In the second case, we have increased the bandwidth of each flow to 8 Mbps. This results in a total of 16 Mbps, which would oversaturate and congest any of the inner links. The Flow Allocator is aware of this and routes one of the flows through the alternate path, resulting in a more even link use compared to the previous case as well as better overall network bandwidth use.
Two larger experiments have been carried out, differing in the network topology used and the number of rinaperf concurrent instances. In both experiments, each link has an available bandwidth of 10 Mbps. Each rinaperf instance uses two flows, and each flow requests 500 kbps of bandwidth so that one instance will use 1 Mbps in total. Every node in the network is connected to at least two other nodes. Single-homed nodes are not interesting in this scenario, since more available connections are needed to properly use alternate paths in the network.

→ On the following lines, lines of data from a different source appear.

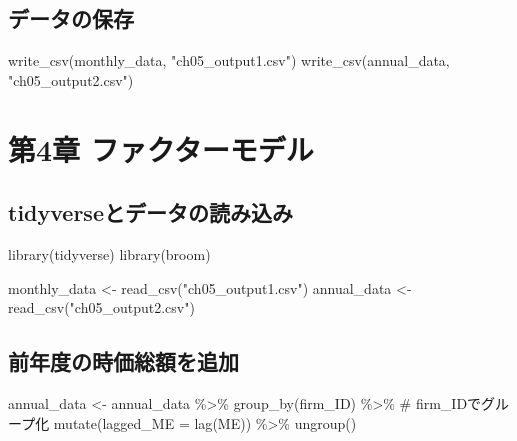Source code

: \documentclass[
  letterpaper,
  DIV=11,
  numbers=noendperiod]{scrreprt}
\newenvironment{Shaded}{\begin{snugshade}}{\end{snugshade}}
\newcommand{\AttributeTok}[1]{\textcolor[rgb]{0.40,0.45,0.13}{#1}}
\newcommand{\CommentTok}[1]{\textcolor[rgb]{0.37,0.37,0.37}{#1}}
\newcommand{\FunctionTok}[1]{\textcolor[rgb]{0.28,0.35,0.67}{#1}}
\newcommand{\NormalTok}[1]{\textcolor[rgb]{0.00,0.23,0.31}{#1}}
\newcommand{\OtherTok}[1]{\textcolor[rgb]{0.00,0.23,0.31}{#1}}
\newcommand{\SpecialCharTok}[1]{\textcolor[rgb]{0.37,0.37,0.37}{#1}}
\newcommand{\StringTok}[1]{\textcolor[rgb]{0.13,0.47,0.30}{#1}}
\begin{document}
\section{データの保存}\label{ux30c7ux30fcux30bfux306eux4fddux5b58-1}

\begin{Shaded}
\begin{Highlighting}[]
\FunctionTok{write\_csv}\NormalTok{(monthly\_data, }\StringTok{"ch05\_output1.csv"}\NormalTok{)}
\FunctionTok{write\_csv}\NormalTok{(annual\_data, }\StringTok{"ch05\_output2.csv"}\NormalTok{)}
\end{Highlighting}
\end{Shaded}

\chapter{第4章
ファクターモデル}\label{ux7b2c4ux7ae0-ux30d5ux30a1ux30afux30bfux30fcux30e2ux30c7ux30eb}

\section{tidyverseとデータの読み込み}\label{tidyverseux3068ux30c7ux30fcux30bfux306eux8aadux307fux8fbcux307f}

\begin{Shaded}
\begin{Highlighting}[]
\FunctionTok{library}\NormalTok{(tidyverse)}
\FunctionTok{library}\NormalTok{(broom)}

\NormalTok{monthly\_data }\OtherTok{\textless{}{-}} \FunctionTok{read\_csv}\NormalTok{(}\StringTok{"ch05\_output1.csv"}\NormalTok{)}
\NormalTok{annual\_data  }\OtherTok{\textless{}{-}} \FunctionTok{read\_csv}\NormalTok{(}\StringTok{"ch05\_output2.csv"}\NormalTok{)}
\end{Highlighting}
\end{Shaded}

\section{前年度の時価総額を追加}\label{ux524dux5e74ux5ea6ux306eux6642ux4fa1ux7dcfux984dux3092ux8ffdux52a0}

\begin{Shaded}
\begin{Highlighting}[]
\NormalTok{annual\_data }\OtherTok{\textless{}{-}}\NormalTok{ annual\_data }\SpecialCharTok{\%\textgreater{}\%} 
  \FunctionTok{group\_by}\NormalTok{(firm\_ID) }\SpecialCharTok{\%\textgreater{}\%} \CommentTok{\# firm\_IDでグループ化}
  \FunctionTok{mutate}\NormalTok{(}\AttributeTok{lagged\_ME =} \FunctionTok{lag}\NormalTok{(ME)) }\SpecialCharTok{\%\textgreater{}\%} 
  \FunctionTok{ungroup}\NormalTok{()}
\end{Highlighting}
\end{Shaded}
\end{document}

The first of these experiments has been done with a network of 10 nodes, and 64
rinaperf instances have been used. Visualization of the experiment can be seen in
Figure 10.
Figure 11 displays additional data regarding link use and the success rate of flow allocation requests.
From this data, we can see that one of the links becomes fully saturated around the 35th iteration. This has no noticeable effect on the following flow allocation requests, as there are enough alternate paths that can be used. It is shortly before the 60th iteration that all three links connecting one part of the graph to another—seen as the three yellow edges going from the center node to the right in
Figure 10d—that the average link use reaches a plateau and flow allocations start to fail. This is expected, as our network has effectively been segmented into two sub-networks and no flows allocations between these two segments will succeed.
The second experiment (
Figure 12 and
Figure 13) has been carried out in a similar way, but with network of 20 nodes and 100
rinaperf instances. We observe a behavior analogous to the previous experiment. One of the interconnecting links—visible in orange-yellow in
Figure 12a—becomes saturated shortly after the 25th iteration, with no effect on the overall behavior. Once again, the network partitions itself, this time around the 75th iteration. Use and flow count plateaus for some time, but since this network is larger than the previous one, some flow allocations succeed within their own segments.

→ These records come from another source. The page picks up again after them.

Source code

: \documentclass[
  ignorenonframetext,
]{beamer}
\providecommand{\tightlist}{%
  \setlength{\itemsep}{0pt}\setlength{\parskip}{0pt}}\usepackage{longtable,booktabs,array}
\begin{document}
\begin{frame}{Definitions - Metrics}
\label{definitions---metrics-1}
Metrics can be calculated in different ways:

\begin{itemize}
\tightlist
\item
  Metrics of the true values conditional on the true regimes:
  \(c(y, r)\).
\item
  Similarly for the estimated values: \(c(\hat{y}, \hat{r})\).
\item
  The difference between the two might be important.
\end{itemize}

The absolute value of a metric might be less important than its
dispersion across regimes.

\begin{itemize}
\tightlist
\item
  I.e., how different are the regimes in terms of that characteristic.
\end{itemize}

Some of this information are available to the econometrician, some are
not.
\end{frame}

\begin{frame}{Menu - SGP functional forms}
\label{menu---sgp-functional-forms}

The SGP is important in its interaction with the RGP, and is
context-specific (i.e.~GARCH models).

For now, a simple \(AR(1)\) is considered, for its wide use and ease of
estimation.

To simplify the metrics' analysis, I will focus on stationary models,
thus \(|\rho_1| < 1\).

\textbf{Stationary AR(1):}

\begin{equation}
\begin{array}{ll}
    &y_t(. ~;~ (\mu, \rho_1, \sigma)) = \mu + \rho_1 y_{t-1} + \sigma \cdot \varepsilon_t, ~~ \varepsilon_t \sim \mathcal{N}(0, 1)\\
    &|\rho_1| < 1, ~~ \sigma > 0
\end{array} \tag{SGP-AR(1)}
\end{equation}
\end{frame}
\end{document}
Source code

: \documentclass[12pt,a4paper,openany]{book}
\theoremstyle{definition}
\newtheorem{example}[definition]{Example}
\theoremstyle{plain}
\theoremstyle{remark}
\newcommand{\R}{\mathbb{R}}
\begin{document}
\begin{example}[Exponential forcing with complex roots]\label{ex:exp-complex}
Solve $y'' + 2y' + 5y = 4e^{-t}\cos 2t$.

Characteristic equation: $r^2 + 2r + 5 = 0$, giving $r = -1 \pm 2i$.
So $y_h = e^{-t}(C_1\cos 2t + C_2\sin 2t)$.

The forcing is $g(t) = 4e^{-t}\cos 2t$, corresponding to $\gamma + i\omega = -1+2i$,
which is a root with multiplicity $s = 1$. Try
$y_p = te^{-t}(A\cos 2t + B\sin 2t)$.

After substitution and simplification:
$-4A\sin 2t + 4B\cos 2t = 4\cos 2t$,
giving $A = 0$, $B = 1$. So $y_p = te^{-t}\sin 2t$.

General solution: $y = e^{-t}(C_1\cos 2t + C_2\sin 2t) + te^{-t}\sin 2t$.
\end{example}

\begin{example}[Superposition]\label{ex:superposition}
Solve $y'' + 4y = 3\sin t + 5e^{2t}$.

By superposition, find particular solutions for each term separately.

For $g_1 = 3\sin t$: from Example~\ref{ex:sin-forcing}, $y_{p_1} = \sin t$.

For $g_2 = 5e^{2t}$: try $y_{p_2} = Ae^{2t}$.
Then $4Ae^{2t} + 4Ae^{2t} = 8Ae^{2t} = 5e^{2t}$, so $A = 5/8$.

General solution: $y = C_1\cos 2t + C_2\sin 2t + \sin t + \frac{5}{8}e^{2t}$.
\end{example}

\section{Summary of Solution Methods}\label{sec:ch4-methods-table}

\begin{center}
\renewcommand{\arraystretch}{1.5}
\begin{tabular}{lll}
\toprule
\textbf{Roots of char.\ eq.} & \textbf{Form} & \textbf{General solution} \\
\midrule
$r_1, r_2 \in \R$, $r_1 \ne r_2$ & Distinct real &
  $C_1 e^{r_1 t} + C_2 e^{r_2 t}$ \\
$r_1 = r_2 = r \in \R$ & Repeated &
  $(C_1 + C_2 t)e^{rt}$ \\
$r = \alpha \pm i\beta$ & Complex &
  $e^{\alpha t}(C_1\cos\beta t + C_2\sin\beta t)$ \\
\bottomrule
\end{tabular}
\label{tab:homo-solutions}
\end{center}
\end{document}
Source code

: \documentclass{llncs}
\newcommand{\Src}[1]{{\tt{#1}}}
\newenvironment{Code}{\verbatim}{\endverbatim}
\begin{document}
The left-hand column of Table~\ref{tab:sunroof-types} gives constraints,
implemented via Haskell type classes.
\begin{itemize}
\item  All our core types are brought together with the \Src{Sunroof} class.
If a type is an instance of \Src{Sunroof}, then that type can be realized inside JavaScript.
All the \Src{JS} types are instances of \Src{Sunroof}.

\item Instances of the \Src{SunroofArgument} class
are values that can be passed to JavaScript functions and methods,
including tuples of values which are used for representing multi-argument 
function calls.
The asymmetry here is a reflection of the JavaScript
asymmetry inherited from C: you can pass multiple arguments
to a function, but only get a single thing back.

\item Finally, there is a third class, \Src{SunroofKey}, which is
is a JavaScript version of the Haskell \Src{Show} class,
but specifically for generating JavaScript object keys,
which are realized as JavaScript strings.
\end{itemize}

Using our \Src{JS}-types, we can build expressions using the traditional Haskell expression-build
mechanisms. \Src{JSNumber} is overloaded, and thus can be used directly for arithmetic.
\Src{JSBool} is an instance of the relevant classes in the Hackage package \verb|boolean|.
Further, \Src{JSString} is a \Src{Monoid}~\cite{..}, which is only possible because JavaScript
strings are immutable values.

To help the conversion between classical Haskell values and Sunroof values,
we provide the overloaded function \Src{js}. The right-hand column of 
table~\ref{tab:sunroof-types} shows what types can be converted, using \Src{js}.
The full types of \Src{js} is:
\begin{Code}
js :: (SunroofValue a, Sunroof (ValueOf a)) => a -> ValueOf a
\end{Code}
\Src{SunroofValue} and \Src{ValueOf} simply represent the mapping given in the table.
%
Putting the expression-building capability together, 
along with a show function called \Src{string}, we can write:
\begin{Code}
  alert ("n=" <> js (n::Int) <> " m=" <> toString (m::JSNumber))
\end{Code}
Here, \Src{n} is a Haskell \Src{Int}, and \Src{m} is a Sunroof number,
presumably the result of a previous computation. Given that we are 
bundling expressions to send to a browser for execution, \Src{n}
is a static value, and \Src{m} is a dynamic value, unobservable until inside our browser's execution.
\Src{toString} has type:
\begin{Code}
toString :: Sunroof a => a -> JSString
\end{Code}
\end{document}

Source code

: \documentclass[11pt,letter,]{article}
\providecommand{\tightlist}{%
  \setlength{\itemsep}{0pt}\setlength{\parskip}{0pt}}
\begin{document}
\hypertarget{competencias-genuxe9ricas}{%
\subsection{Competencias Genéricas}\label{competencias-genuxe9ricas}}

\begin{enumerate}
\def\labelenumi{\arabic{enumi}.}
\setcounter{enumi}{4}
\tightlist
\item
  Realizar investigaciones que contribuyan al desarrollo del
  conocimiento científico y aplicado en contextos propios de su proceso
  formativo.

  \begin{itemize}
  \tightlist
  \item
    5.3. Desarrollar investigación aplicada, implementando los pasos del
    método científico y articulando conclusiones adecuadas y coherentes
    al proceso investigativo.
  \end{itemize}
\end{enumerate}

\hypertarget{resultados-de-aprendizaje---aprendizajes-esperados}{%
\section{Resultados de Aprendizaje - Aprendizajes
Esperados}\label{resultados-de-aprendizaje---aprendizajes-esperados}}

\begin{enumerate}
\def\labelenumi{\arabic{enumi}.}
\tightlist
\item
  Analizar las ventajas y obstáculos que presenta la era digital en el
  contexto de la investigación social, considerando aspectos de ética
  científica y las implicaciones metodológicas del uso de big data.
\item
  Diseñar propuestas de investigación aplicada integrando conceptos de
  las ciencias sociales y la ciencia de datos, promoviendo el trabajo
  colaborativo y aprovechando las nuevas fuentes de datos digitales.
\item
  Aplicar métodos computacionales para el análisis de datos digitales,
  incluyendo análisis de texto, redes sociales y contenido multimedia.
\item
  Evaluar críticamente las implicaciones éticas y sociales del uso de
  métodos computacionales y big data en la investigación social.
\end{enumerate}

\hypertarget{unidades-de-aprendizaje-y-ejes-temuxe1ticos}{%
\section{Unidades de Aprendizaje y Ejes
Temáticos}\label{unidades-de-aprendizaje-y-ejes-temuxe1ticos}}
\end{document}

Both experiments follow a similar pattern, where links in the center that interconnect the various edges of the network are the first to get saturated. As time progresses, links around these core links become more used, as they serve as alternate paths between the network parts. Link use is distributed fairly evenly, depending on the distance from the core. This agrees with our intuitive expectation that as more flows get allocated, the backbone of the network will get more strained.
As the policy can use alternate paths, it is able to deliver better a quality of service for some flows. This, however, comes at a price: as the selected alternate path might be considerably longer, this leads to increased latency and generally less predictable behavior.
Figure 14 and
Figure 15 display a comparison of maximum achievable flow between two ends of a network. The source and target nodes have had the capacity of their edges increased to infinity to act as “supersinks”. In both figures, the first graph is the result obtained from running the Ford-Fulkerson maximum flow algorithm, which serves as the theoretical upper bound. The second graph contains the maximum achieved flow using our policy before flow allocation requests started being rejected. The maximum flow in both scenarios is 30 Mbps, which our policy successfully reaches, albeit using different paths.

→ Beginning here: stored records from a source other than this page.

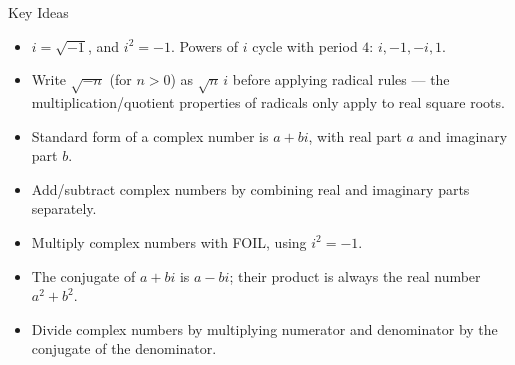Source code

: \documentclass[12pt]{article}
\begin{document}
\begin{friendlyrule}{Key Ideas}
\begin{itemize}
    \item $i=\sqrt{-1}$, and $i^2=-1$. Powers of $i$ cycle with period $4$: $i,-1,-i,1$.
    \item Write $\sqrt{-n}$ (for $n>0$) as $\sqrt{n}\,i$ before applying radical rules --- the multiplication/quotient properties of radicals only apply to real square roots.
    \item Standard form of a complex number is $a+bi$, with real part $a$ and imaginary part $b$.
    \item Add/subtract complex numbers by combining real and imaginary parts separately.
    \item Multiply complex numbers with FOIL, using $i^2=-1$.
    \item The conjugate of $a+bi$ is $a-bi$; their product is always the real number $a^2+b^2$.
    \item Divide complex numbers by multiplying numerator and denominator by the conjugate of the denominator.
\end{itemize}
\end{friendlyrule}
\end{document}
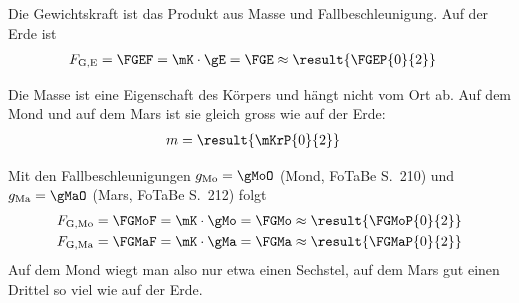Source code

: Die Gewichtskraft ist das Produkt aus Masse und Fallbeschleunigung. Auf der Erde ist
\begin{align}
 F_\text{G,E} &= \FGEF = \mK\cdot\gE = \FGE \approx \result{\FGEP{0}{2}}
\end{align}

Die Masse ist eine Eigenschaft des Körpers und hängt nicht vom Ort ab. Auf dem Mond und auf dem Mars ist sie gleich gross wie auf der Erde:
\begin{align}
 m &= \result{\mKrP{0}{2}}
\end{align}

Mit den Fallbeschleunigungen $g_\text{Mo} = \gMoO$ (Mond, FoTaBe S.~210) und $g_\text{Ma} = \gMaO$ (Mars, FoTaBe S.~212) folgt
\begin{align}
 F_\text{G,Mo} &= \FGMoF = \mK\cdot\gMo = \FGMo \approx \result{\FGMoP{0}{2}} \\
 F_\text{G,Ma} &= \FGMaF = \mK\cdot\gMa = \FGMa \approx \result{\FGMaP{0}{2}}
\end{align}
Auf dem Mond wiegt man also nur etwa einen Sechstel, auf dem Mars gut einen Drittel so viel wie auf der Erde.
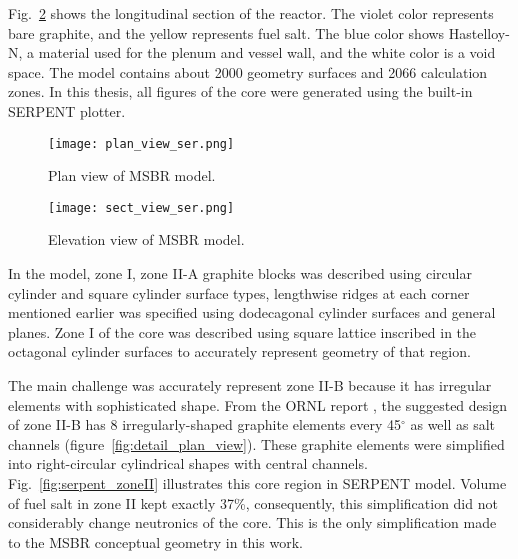 Fig.~\ref{fig:serpent_sectional_view} shows the longitudinal section of the reactor. The violet color represents bare graphite, and the yellow represents fuel salt. The blue color shows Hastelloy-N, a material used for the plenum and vessel wall, and the white color is a void space. The model contains about 2000 geometry surfaces and 2066 calculation zones. In this thesis, all figures of the core were generated using the built-in SERPENT plotter.

\begin{figure}[hbp!] %
  \centering
  \vspace{-0.3em}
  \texttt{[image: plan\_view\_ser.png]}
  \caption{Plan view of \gls{MSBR} model.}
  \vspace{-0.6em}
  \label{fig:serpent_plan_view}
\end{figure}
\FloatBarrier

\begin{figure}[hbp!] %
  \centering
  \vspace{-0.3em}
  \texttt{[image: sect\_view\_ser.png]}
  \caption{Elevation view of \gls{MSBR} model.}
  \vspace{-0.6em}
  \label{fig:serpent_sectional_view}
\end{figure}
\FloatBarrier

In the model, zone I, zone II-A graphite blocks was described using circular cylinder and square cylinder surface types, lengthwise ridges at each corner mentioned earlier was specified using dodecagonal cylinder surfaces and general planes. Zone I of the core was described using square lattice inscribed in the octagonal cylinder surfaces to accurately represent geometry of that region.

The main challenge was accurately represent zone II-B because it has irregular elements with sophisticated shape. From the ORNL report \cite{robertson_conceptual_1971}, the suggested design of zone II-B has 8 irregularly-shaped graphite elements every 45$^\circ$ as well as salt channels (figure~\ref{fig:detail_plan_view}). These graphite elements were simplified into right-circular cylindrical shapes  with central channels. Fig.~\ref{fig:serpent_zoneII} illustrates this core region in SERPENT model. Volume of fuel salt in zone II kept exactly 37\%, consequently, this simplification did not considerably change neutronics of the core. This is the only simplification made to the \gls{MSBR} conceptual geometry in this work. 

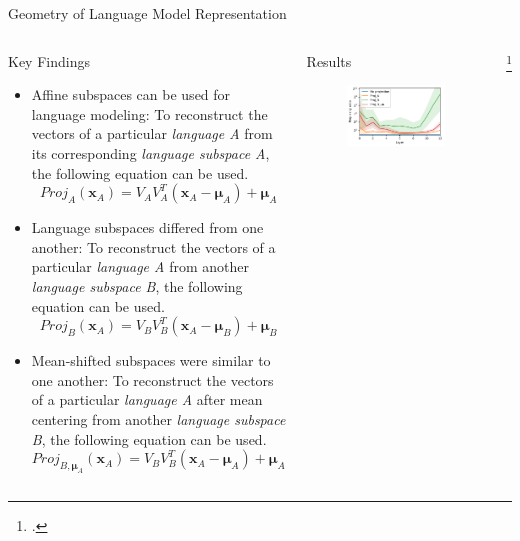 \documentclass{beamer}
\begin{document}
	\begin{frame}{Geometry of Language Model Representation}
		\begin{columns}
			\begin{block}{\scriptsize Key Findings}\scriptsize
				\begin{itemize}
					\item Affine subspaces can be used for language modeling: To reconstruct the vectors of a particular \emph{language A} from its corresponding \emph{language subspace A}, the following equation can be used.
						\begin{equation}\label{E:Proj_A}
							Proj_A(\mathbf{x}_A) = V_A V_A^T (\mathbf{x}_A - \bm{\mu}_A) + \bm{\mu}_A 
						\end{equation}
					
					\item Language subspaces differed from one another: To reconstruct the vectors of a particular \emph{language A} from another \emph{language subspace B}, the following equation can be used.
						\begin{equation}\label{E:Proj_B}
							Proj_B(\mathbf{x}_A) = V_B V_B^T (\mathbf{x}_A - \bm{\mu}_B) + \bm{\mu}_B
						\end{equation}
						
					\item Mean-shifted subspaces were similar to one another: To reconstruct the vectors of a particular \emph{language A} after mean centering from another \emph{language subspace B}, the following equation can be used.
						\begin{equation}\label{E:Proj_B_mu_A}
							Proj_{B, \bm{\mu}_A}(\mathbf{x}_A) = V_B V_B^T (\mathbf{x}_A - \bm{\mu}_A) + \bm{\mu}_A
						\end{equation}
				\end{itemize}
			\end{block}
			\begin{block}{\scriptsize Results\footnotemark}\scriptsize
				\begin{figure}
					\centering
					\includegraphics[width=\textwidth]{proj}
				\end{figure}
			\end{block}\footcitetext{chang2022geometry}
		\end{columns}
	\end{frame}
	
\end{document}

Figure 16 shows the flow allocation delay for our
bwres policy, as well as the default
local policy available in rlite, in the scenario from
Figure 10. The delay has been measured as the time period between the local IPCP receiving a FA request from an application (first row in
Figure 5) and the same IPCP receiving a response, whether positive or negative, from the remote party (one before last row in
Figure 5). The values measured for the
local policy also serve as the lower bound of achievable FA delay, as the FA process consists of only the minimal signaling communication required for successful flow allocation.
The delay for local flow allocation (without delay introduced by the destination application making a decision of whether to accept or reject the request) can be computed as
where
is the round-trip time between the flow source and the flow destination.
For our
bwres policy, the FA delay can be computed as
where
is the round-trip time between the flow requester and the Raft leader,
the round-trip time between the Raft leader and the destination node, and
L the processing overhead of the Raft leader.
L could be further computed as
where
G is the cost of running the graph algorithm and
C the overhead of replicating the Raft log. In an ideal case, where
, the relation between the two delays is
depending on whether the Raft leader is on the shortest path between the flow source and flow destination nodes. The
local policy therefore also serves as the lower bound on FA delay in this comparison.
As expected, the extra signaling overhead required for the policy’s operation results in a higher median delay. The complexity of several parts of the flow allocation process (finding a path, distributing routes, etc.) is dependent on the length of the path/distance between the source and destination nodes, resulting in a greater variation in delay. However, for the test scenario, the third quartile of bwres reaches the values of the first outliers of local and is still significantly lower than the last outliers, suggesting that the policy’s operation is in itself not the biggest source of possible delay.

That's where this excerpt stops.